### Activity
Below are records; please write out exactly the lines from the first line through the line containing "ваш комплекс анонимности.", with no pictures.

### Extracted entries
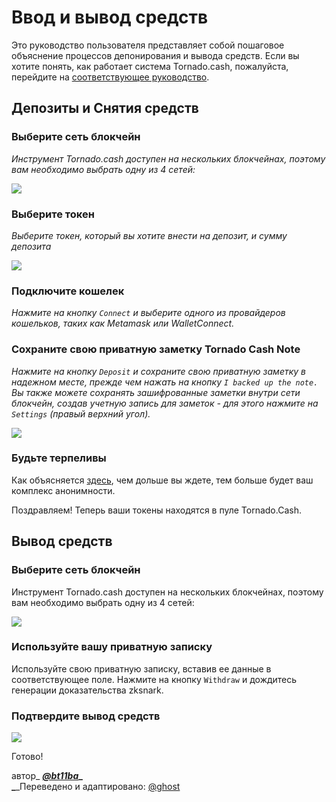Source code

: # Ввод и вывод средств

Это руководство пользователя представляет собой пошаговое объяснение процессов депонирования и вывода средств. Если вы хотите понять, как работает система Tornado.cash, пожалуйста, перейдите на [соответствующее руководство](https://docs.tornado.cash/v/ru/how-does-tornado.cash-work).

## Депозиты и Снятия средств

### Выберите сеть блокчейн

_Инструмент Tornado.cash доступен на нескольких блокчейнах, поэтому вам необходимо выбрать одну из 4 сетей:_

![](.gitbook/assets/azpoj.gif)

### Выберите токен

_Выберите токен, который вы хотите внести на депозит, и сумму депозита_

![](.gitbook/assets/abdce.gif)

### Подключите кошелек

_Нажмите на кнопку _`Connect`_ и выберите одного из провайдеров кошельков, таких как Metamask или WalletConnect._

### Сохраните свою приватную заметку Tornado Cash Note

_Нажмите на кнопку _`Deposit`_ и сохраните свою приватную заметку в надежном месте, прежде чем нажать на кнопку _`I backed up the note.`_ Вы также можете сохранять зашифрованные заметки внутри сети блокчейн, создав учетную запись для заметок - для этого нажмите на _`Settings`_ (правый верхний угол)._

![](.gitbook/assets/aaaab.gif)

### Будьте терпеливы

Как объясняется [здесь](https://docs.tornado.cash/v/ru/tips-to-remain-anonymous#ispolzuite-neskolko-adresov), чем дольше вы ждете, тем больше будет ваш комплекс анонимности.

Поздравляем! Теперь ваши токены находятся в пуле Tornado.Cash.

## Вывод средств

### Выберите сеть блокчейн

Инструмент Tornado.cash доступен на нескольких блокчейнах, поэтому вам необходимо выбрать одну из 4 сетей:

![](.gitbook/assets/enregistrement-de-le-cran-2021-08-25-a-16.15.15-1-.gif)

### Используйте вашу приватную записку

Используйте свою приватную записку, вставив ее данные в соответствующее поле. Нажмите на кнопку `Withdraw` и дождитесь генерации доказательства zksnark.

### Подтвердите вывод средств

![](.gitbook/assets/abdaaaa.png)

Готово!

автор_ _[_**@bt11ba**_](https://torn.community/u/bt11ba/)_****_\
_****_Переведено и адаптировано: [@ghost](https://torn.community/u/ghost/summary)
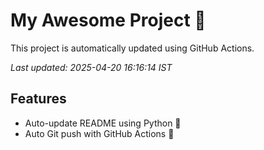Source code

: # My Awesome Project 🚀

This project is automatically updated using GitHub Actions.

_Last updated: 2025-04-20 16:16:14 IST_

## Features
- Auto-update README using Python 🐍
- Auto Git push with GitHub Actions 🤖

### Response area
Source code

: # Ввод и вывод средств

Это руководство пользователя представляет собой пошаговое объяснение процессов депонирования и вывода средств. Если вы хотите понять, как работает система Tornado.cash, пожалуйста, перейдите на [соответствующее руководство](https://docs.tornado.cash/v/ru/how-does-tornado.cash-work).

## Депозиты и Снятия средств

### Выберите сеть блокчейн

_Инструмент Tornado.cash доступен на нескольких блокчейнах, поэтому вам необходимо выбрать одну из 4 сетей:_

![](.gitbook/assets/azpoj.gif)

### Выберите токен

_Выберите токен, который вы хотите внести на депозит, и сумму депозита_

![](.gitbook/assets/abdce.gif)

### Подключите кошелек

_Нажмите на кнопку _`Connect`_ и выберите одного из провайдеров кошельков, таких как Metamask или WalletConnect._

### Сохраните свою приватную заметку Tornado Cash Note

_Нажмите на кнопку _`Deposit`_ и сохраните свою приватную заметку в надежном месте, прежде чем нажать на кнопку _`I backed up the note.`_ Вы также можете сохранять зашифрованные заметки внутри сети блокчейн, создав учетную запись для заметок - для этого нажмите на _`Settings`_ (правый верхний угол)._

![](.gitbook/assets/aaaab.gif)

### Будьте терпеливы

Как объясняется [здесь](https://docs.tornado.cash/v/ru/tips-to-remain-anonymous#ispolzuite-neskolko-adresov), чем дольше вы ждете, тем больше будет ваш комплекс анонимности.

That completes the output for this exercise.